Exercise instructions ▸ Print every line below without adding or leaving out a single word.

Supplied information ▸

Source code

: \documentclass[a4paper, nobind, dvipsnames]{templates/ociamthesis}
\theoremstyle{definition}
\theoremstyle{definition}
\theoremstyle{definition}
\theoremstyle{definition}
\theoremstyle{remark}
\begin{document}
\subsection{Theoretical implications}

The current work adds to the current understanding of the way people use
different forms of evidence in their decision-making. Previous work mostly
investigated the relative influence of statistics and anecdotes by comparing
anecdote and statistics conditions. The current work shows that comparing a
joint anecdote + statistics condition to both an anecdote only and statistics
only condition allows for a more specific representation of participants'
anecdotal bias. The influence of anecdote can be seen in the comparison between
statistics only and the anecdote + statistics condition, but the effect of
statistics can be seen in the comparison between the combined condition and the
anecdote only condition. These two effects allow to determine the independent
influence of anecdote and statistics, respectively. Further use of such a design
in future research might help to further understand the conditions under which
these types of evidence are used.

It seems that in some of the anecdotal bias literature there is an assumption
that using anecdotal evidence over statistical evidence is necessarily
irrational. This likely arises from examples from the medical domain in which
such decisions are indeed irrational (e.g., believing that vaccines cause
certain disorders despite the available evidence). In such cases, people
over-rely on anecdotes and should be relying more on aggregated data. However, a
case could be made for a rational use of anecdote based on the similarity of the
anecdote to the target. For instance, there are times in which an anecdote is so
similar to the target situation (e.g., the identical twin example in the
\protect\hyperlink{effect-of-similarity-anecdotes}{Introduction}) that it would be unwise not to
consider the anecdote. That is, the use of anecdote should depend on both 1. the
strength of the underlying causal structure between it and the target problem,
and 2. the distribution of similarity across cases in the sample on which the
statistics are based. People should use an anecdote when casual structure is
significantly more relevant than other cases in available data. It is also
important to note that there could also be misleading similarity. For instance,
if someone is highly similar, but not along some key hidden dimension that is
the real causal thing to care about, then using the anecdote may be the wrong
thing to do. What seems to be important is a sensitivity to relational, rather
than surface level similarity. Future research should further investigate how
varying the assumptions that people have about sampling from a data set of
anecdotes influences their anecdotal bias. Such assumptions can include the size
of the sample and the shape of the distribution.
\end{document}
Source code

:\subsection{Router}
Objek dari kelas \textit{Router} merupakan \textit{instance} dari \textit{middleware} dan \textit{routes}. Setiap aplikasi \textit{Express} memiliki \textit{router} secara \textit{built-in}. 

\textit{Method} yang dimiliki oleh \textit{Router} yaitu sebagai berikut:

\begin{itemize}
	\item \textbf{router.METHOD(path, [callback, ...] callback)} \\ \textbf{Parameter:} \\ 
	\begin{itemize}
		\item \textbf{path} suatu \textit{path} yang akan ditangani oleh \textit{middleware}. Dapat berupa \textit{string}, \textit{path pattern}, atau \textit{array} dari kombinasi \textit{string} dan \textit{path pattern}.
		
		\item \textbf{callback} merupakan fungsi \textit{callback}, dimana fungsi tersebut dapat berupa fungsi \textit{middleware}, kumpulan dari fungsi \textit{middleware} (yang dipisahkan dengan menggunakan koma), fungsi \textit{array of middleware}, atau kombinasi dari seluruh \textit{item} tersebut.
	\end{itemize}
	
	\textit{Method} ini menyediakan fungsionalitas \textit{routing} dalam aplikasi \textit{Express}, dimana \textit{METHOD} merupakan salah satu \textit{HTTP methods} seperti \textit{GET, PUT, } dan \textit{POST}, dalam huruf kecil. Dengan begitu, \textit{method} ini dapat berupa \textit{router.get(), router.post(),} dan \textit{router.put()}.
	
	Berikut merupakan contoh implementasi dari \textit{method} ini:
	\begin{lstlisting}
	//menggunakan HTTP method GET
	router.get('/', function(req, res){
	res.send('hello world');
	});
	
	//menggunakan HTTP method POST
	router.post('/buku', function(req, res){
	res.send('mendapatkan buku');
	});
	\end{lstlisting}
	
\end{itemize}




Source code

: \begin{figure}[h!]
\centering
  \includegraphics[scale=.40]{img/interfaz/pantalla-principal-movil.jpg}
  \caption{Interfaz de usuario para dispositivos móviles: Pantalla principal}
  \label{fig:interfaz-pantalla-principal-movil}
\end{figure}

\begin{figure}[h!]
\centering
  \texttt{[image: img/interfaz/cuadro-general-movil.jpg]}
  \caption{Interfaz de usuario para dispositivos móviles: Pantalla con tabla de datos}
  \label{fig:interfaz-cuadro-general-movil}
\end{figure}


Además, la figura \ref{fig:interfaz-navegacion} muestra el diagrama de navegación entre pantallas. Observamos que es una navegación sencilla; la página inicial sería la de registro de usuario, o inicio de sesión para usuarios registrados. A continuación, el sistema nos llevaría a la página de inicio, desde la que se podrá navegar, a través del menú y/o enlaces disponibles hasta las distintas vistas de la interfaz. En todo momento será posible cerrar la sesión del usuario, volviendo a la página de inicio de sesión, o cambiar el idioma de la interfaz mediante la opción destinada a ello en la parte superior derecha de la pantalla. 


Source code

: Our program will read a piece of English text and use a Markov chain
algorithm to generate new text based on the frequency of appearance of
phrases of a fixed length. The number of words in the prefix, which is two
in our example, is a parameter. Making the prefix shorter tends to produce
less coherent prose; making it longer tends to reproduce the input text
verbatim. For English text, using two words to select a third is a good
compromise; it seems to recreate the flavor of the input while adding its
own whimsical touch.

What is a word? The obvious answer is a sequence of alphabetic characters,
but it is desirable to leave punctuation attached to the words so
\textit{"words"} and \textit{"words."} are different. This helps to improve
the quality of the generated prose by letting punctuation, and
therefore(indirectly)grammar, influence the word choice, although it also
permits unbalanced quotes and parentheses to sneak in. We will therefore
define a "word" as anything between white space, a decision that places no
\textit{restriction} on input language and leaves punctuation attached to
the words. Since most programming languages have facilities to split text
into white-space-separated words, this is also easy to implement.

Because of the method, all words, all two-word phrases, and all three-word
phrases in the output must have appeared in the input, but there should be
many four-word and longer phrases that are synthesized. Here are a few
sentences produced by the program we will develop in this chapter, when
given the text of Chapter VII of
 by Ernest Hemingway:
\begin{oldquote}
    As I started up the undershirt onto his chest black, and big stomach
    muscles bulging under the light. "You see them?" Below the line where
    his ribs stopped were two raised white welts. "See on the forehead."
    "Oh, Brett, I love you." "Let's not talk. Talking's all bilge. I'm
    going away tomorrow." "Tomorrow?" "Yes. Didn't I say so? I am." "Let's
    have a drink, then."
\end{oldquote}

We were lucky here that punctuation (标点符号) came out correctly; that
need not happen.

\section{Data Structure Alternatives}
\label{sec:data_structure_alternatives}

The answer ▸
Source code

: \documentclass[a4paper, nobind, dvipsnames]{templates/ociamthesis}
\theoremstyle{definition}
\theoremstyle{definition}
\theoremstyle{definition}
\theoremstyle{definition}
\theoremstyle{remark}
\begin{document}
\subsection{Theoretical implications}

The current work adds to the current understanding of the way people use
different forms of evidence in their decision-making. Previous work mostly
investigated the relative influence of statistics and anecdotes by comparing
anecdote and statistics conditions. The current work shows that comparing a
joint anecdote + statistics condition to both an anecdote only and statistics
only condition allows for a more specific representation of participants'
anecdotal bias. The influence of anecdote can be seen in the comparison between
statistics only and the anecdote + statistics condition, but the effect of
statistics can be seen in the comparison between the combined condition and the
anecdote only condition. These two effects allow to determine the independent
influence of anecdote and statistics, respectively. Further use of such a design
in future research might help to further understand the conditions under which
these types of evidence are used.

It seems that in some of the anecdotal bias literature there is an assumption
that using anecdotal evidence over statistical evidence is necessarily
irrational. This likely arises from examples from the medical domain in which
such decisions are indeed irrational (e.g., believing that vaccines cause
certain disorders despite the available evidence). In such cases, people
over-rely on anecdotes and should be relying more on aggregated data. However, a
case could be made for a rational use of anecdote based on the similarity of the
anecdote to the target. For instance, there are times in which an anecdote is so
similar to the target situation (e.g., the identical twin example in the
\protect\hyperlink{effect-of-similarity-anecdotes}{Introduction}) that it would be unwise not to
consider the anecdote. That is, the use of anecdote should depend on both 1. the
strength of the underlying causal structure between it and the target problem,
and 2. the distribution of similarity across cases in the sample on which the
statistics are based. People should use an anecdote when casual structure is
significantly more relevant than other cases in available data. It is also
important to note that there could also be misleading similarity. For instance,
if someone is highly similar, but not along some key hidden dimension that is
the real causal thing to care about, then using the anecdote may be the wrong
thing to do. What seems to be important is a sensitivity to relational, rather
than surface level similarity. Future research should further investigate how
varying the assumptions that people have about sampling from a data set of
anecdotes influences their anecdotal bias. Such assumptions can include the size
of the sample and the shape of the distribution.
\end{document}
Source code

:\subsection{Router}
Objek dari kelas \textit{Router} merupakan \textit{instance} dari \textit{middleware} dan \textit{routes}. Setiap aplikasi \textit{Express} memiliki \textit{router} secara \textit{built-in}. 

\textit{Method} yang dimiliki oleh \textit{Router} yaitu sebagai berikut:

\begin{itemize}
	\item \textbf{router.METHOD(path, [callback, ...] callback)} \\ \textbf{Parameter:} \\ 
	\begin{itemize}
		\item \textbf{path} suatu \textit{path} yang akan ditangani oleh \textit{middleware}. Dapat berupa \textit{string}, \textit{path pattern}, atau \textit{array} dari kombinasi \textit{string} dan \textit{path pattern}.
		
		\item \textbf{callback} merupakan fungsi \textit{callback}, dimana fungsi tersebut dapat berupa fungsi \textit{middleware}, kumpulan dari fungsi \textit{middleware} (yang dipisahkan dengan menggunakan koma), fungsi \textit{array of middleware}, atau kombinasi dari seluruh \textit{item} tersebut.
	\end{itemize}
	
	\textit{Method} ini menyediakan fungsionalitas \textit{routing} dalam aplikasi \textit{Express}, dimana \textit{METHOD} merupakan salah satu \textit{HTTP methods} seperti \textit{GET, PUT, } dan \textit{POST}, dalam huruf kecil. Dengan begitu, \textit{method} ini dapat berupa \textit{router.get(), router.post(),} dan \textit{router.put()}.
	
	Berikut merupakan contoh implementasi dari \textit{method} ini:
	\begin{lstlisting}
	//menggunakan HTTP method GET
	router.get('/', function(req, res){
	res.send('hello world');
	});
	
	//menggunakan HTTP method POST
	router.post('/buku', function(req, res){
	res.send('mendapatkan buku');
	});
	\end{lstlisting}
	
\end{itemize}




Source code

: \begin{figure}[h!]
\centering
  \includegraphics[scale=.40]{img/interfaz/pantalla-principal-movil.jpg}
  \caption{Interfaz de usuario para dispositivos móviles: Pantalla principal}
  \label{fig:interfaz-pantalla-principal-movil}
\end{figure}

\begin{figure}[h!]
\centering
  \texttt{[image: img/interfaz/cuadro-general-movil.jpg]}
  \caption{Interfaz de usuario para dispositivos móviles: Pantalla con tabla de datos}
  \label{fig:interfaz-cuadro-general-movil}
\end{figure}


Además, la figura \ref{fig:interfaz-navegacion} muestra el diagrama de navegación entre pantallas. Observamos que es una navegación sencilla; la página inicial sería la de registro de usuario, o inicio de sesión para usuarios registrados. A continuación, el sistema nos llevaría a la página de inicio, desde la que se podrá navegar, a través del menú y/o enlaces disponibles hasta las distintas vistas de la interfaz. En todo momento será posible cerrar la sesión del usuario, volviendo a la página de inicio de sesión, o cambiar el idioma de la interfaz mediante la opción destinada a ello en la parte superior derecha de la pantalla. 


Source code

: Our program will read a piece of English text and use a Markov chain
algorithm to generate new text based on the frequency of appearance of
phrases of a fixed length. The number of words in the prefix, which is two
in our example, is a parameter. Making the prefix shorter tends to produce
less coherent prose; making it longer tends to reproduce the input text
verbatim. For English text, using two words to select a third is a good
compromise; it seems to recreate the flavor of the input while adding its
own whimsical touch.

What is a word? The obvious answer is a sequence of alphabetic characters,
but it is desirable to leave punctuation attached to the words so
\textit{"words"} and \textit{"words."} are different. This helps to improve
the quality of the generated prose by letting punctuation, and
therefore(indirectly)grammar, influence the word choice, although it also
permits unbalanced quotes and parentheses to sneak in. We will therefore
define a "word" as anything between white space, a decision that places no
\textit{restriction} on input language and leaves punctuation attached to
the words. Since most programming languages have facilities to split text
into white-space-separated words, this is also easy to implement.

Because of the method, all words, all two-word phrases, and all three-word
phrases in the output must have appeared in the input, but there should be
many four-word and longer phrases that are synthesized. Here are a few
sentences produced by the program we will develop in this chapter, when
given the text of Chapter VII of
 by Ernest Hemingway:
\begin{oldquote}
    As I started up the undershirt onto his chest black, and big stomach
    muscles bulging under the light. "You see them?" Below the line where
    his ribs stopped were two raised white welts. "See on the forehead."
    "Oh, Brett, I love you." "Let's not talk. Talking's all bilge. I'm
    going away tomorrow." "Tomorrow?" "Yes. Didn't I say so? I am." "Let's
    have a drink, then."
\end{oldquote}

We were lucky here that punctuation (标点符号) came out correctly; that
need not happen.

\section{Data Structure Alternatives}
\label{sec:data_structure_alternatives}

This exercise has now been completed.